I really enjoy going on vacation and staying with friends.  I travelled so much during my working years that I have come to completely loath hotels.  Given a choice between a five star hotel and a buddy’s hunting shack, I’ll take the shack every time.  There is a level of comfort that you get at a friend’s place that is impossible to achieve at a hotel.  The atmosphere is friendlier.  The food is better.  The beer is colder.  And, your wife has someone to occupy her time while you and your buddy watch the big game. 

But, there is a dark side to visiting a friend’s home ….. especially if you are a guy.  Once it becomes firm that company is coming for a visit and will be staying over for a few days, all wives contract a horrible condition called…    Hostess Freak-Out.”  “Hostess Freak-out”  is a condition that manifests itself in the complete disintegration of the wife’s ability to think clearly, maintain a normal tone of voice, and say anything that remotely makes sense to a guy.  On the other hand, “Hostess Freak-Out” magnifies a woman’s ability to make “to-do” lists that must be complete before company arrives.

“Hostess Freak-Out” to-do lists are not just your run-of-the-mill tasks like mowing the yard, moving that boat motor out of the backyard, or patching the hole in the screen door.  When company comes, the average American wife will arrange a task list that would rival the battle plans for the invasion of Normandy.  I stayed a few days with a buddy in Atlanta last week.  Basically, we were coming in to town to go to a football game, have some beers and hang out for a few days.  Now, I have known this guy for thirty-five years.  We have seen each other naked.  We have fought common enemies AND each other.  We have given each other stuff to the point that we don’t really know who owns most of our crap.  In other words, we know each other well.  A few days before our arrival, his lady informed him that the workers would be arriving the next day to put a new roof on the house!!!
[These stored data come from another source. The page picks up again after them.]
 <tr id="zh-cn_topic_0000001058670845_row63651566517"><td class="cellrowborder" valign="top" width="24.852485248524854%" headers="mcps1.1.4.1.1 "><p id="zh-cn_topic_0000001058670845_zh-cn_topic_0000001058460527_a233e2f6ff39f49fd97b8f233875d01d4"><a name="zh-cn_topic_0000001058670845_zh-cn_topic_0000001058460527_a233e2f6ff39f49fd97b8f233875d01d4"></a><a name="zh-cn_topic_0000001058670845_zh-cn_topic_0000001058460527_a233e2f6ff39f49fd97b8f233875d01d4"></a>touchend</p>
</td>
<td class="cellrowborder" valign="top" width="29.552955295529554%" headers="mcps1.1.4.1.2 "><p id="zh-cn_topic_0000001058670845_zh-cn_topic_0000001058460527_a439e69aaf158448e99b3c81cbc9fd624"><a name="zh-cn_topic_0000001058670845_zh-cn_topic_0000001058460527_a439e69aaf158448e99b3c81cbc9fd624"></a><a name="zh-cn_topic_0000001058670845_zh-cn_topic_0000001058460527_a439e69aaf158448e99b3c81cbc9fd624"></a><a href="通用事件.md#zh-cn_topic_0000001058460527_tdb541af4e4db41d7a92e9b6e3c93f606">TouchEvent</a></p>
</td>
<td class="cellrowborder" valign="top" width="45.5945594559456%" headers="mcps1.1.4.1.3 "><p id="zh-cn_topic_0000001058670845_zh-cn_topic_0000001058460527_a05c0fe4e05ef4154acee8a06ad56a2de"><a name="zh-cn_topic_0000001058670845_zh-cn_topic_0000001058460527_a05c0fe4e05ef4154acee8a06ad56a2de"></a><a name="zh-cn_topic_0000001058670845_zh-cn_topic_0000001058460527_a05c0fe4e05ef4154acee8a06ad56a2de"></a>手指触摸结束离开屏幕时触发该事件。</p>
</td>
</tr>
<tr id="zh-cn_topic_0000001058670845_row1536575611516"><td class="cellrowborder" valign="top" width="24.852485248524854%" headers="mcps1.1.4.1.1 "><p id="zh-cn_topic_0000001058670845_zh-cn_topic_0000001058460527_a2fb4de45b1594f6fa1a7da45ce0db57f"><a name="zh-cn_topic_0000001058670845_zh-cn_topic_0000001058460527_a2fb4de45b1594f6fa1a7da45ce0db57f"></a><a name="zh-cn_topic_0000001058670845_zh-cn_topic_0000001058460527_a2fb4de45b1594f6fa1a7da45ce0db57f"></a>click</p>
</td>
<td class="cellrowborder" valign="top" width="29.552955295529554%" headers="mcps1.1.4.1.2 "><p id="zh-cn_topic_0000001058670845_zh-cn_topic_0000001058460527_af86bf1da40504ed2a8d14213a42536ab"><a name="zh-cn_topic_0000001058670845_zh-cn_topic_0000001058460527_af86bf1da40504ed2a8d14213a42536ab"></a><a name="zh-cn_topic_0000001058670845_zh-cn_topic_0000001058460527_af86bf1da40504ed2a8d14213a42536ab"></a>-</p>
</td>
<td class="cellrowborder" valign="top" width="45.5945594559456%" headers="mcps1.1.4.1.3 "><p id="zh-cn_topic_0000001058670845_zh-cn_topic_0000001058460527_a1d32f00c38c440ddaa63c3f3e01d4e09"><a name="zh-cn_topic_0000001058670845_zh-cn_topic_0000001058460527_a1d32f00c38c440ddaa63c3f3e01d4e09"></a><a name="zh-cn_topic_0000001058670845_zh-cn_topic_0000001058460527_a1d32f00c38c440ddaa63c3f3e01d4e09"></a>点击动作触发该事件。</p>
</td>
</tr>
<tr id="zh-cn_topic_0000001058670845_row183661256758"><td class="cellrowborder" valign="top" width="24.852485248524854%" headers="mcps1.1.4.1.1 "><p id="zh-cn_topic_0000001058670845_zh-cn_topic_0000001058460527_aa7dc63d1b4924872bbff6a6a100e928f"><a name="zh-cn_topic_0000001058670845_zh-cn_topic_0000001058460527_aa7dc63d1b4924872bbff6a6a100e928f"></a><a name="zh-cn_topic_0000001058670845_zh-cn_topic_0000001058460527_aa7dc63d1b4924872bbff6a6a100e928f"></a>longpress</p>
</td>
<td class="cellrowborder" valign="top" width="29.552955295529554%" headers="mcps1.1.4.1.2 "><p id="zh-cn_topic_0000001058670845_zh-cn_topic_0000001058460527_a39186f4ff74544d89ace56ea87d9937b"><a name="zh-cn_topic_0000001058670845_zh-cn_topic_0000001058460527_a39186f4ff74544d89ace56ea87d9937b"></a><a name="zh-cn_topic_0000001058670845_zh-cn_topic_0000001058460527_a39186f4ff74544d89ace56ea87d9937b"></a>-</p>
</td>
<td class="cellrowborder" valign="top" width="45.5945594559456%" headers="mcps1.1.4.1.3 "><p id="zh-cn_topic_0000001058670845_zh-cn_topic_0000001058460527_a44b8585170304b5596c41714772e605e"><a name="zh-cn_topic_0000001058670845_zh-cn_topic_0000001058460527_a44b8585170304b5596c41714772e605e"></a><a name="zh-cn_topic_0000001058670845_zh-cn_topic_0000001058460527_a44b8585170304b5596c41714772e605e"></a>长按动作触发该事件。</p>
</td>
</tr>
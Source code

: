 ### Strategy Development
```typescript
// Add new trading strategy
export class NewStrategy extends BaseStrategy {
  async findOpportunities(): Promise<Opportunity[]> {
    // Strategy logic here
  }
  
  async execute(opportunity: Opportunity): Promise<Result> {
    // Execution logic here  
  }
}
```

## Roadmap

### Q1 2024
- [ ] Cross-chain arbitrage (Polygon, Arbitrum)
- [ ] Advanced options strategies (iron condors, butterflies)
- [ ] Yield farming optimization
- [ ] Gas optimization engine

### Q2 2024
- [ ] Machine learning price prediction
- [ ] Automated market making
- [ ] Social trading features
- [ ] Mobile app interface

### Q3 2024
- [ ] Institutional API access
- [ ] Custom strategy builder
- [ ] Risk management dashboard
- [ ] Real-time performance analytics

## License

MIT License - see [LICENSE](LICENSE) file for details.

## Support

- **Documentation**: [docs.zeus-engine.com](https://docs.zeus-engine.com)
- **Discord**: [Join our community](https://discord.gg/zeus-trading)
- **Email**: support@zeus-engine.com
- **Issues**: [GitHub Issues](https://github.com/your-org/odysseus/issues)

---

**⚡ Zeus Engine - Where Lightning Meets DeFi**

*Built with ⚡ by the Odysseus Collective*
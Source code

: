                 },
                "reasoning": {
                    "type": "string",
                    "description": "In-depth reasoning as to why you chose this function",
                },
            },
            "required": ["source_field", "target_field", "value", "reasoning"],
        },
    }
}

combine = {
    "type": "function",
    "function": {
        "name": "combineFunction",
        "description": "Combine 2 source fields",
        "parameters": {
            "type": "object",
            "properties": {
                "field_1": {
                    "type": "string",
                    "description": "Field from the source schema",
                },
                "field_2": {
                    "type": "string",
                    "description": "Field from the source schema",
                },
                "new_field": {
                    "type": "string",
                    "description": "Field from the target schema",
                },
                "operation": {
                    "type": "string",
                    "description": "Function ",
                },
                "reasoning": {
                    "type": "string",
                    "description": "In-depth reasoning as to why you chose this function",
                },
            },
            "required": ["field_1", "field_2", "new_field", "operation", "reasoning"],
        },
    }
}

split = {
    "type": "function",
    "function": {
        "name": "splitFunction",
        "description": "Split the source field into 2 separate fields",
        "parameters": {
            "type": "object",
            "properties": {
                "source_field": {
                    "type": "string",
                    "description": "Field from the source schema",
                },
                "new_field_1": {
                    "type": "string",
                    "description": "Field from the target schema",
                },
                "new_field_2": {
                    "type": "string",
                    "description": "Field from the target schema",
Wives also develop a demented sense of priority during periods of “Hostess Freak-Out”.  They seem to infect the wives of the visitors with an odd behavior I call “Company Towels”.  This peculiar syndrome is the antithesis of normal guy behavior when visiting a buddy.  Guys are given detailed instructions by their wives as to which towels to use.  Apparently, totally unknown to most guys, we all own two sets of towels.  Curiously, “Company Towels” are put out during company visitation, but visiting wives instruct their husbands that these are strictly OFF LIMITS.   Monograms are a dead give-away to “Company Towels”.   Look around the bathroom until you find an old tattered rag that looks like it has been ravaged by a Rottweiler on crack, and that’s your towel.

There are also a number of other “Company” things that are strickly OFF LIMITS.

Shambo:  “My, my, what a beautiful table setting.  Where do you want me to sit?”

Mrs. Shambo:  “We’re not going to eat on her “Company China”, you nimrod.  Now grab a paper plate and go sit at that TV tray.”

Finally, you get through the day, excuse yourself and go to bed.

Shambo:  “I’m gonna hit the sack now, dear.”

Mrs. Shambo:  “What in the hell do you think you’re doing?  You can’t sleep on those pillows.  Those are ‘Company Pillows’.  Store them in the closet and grab those two old sand bags and sleep on them.”

And, that’s all I have to say about that.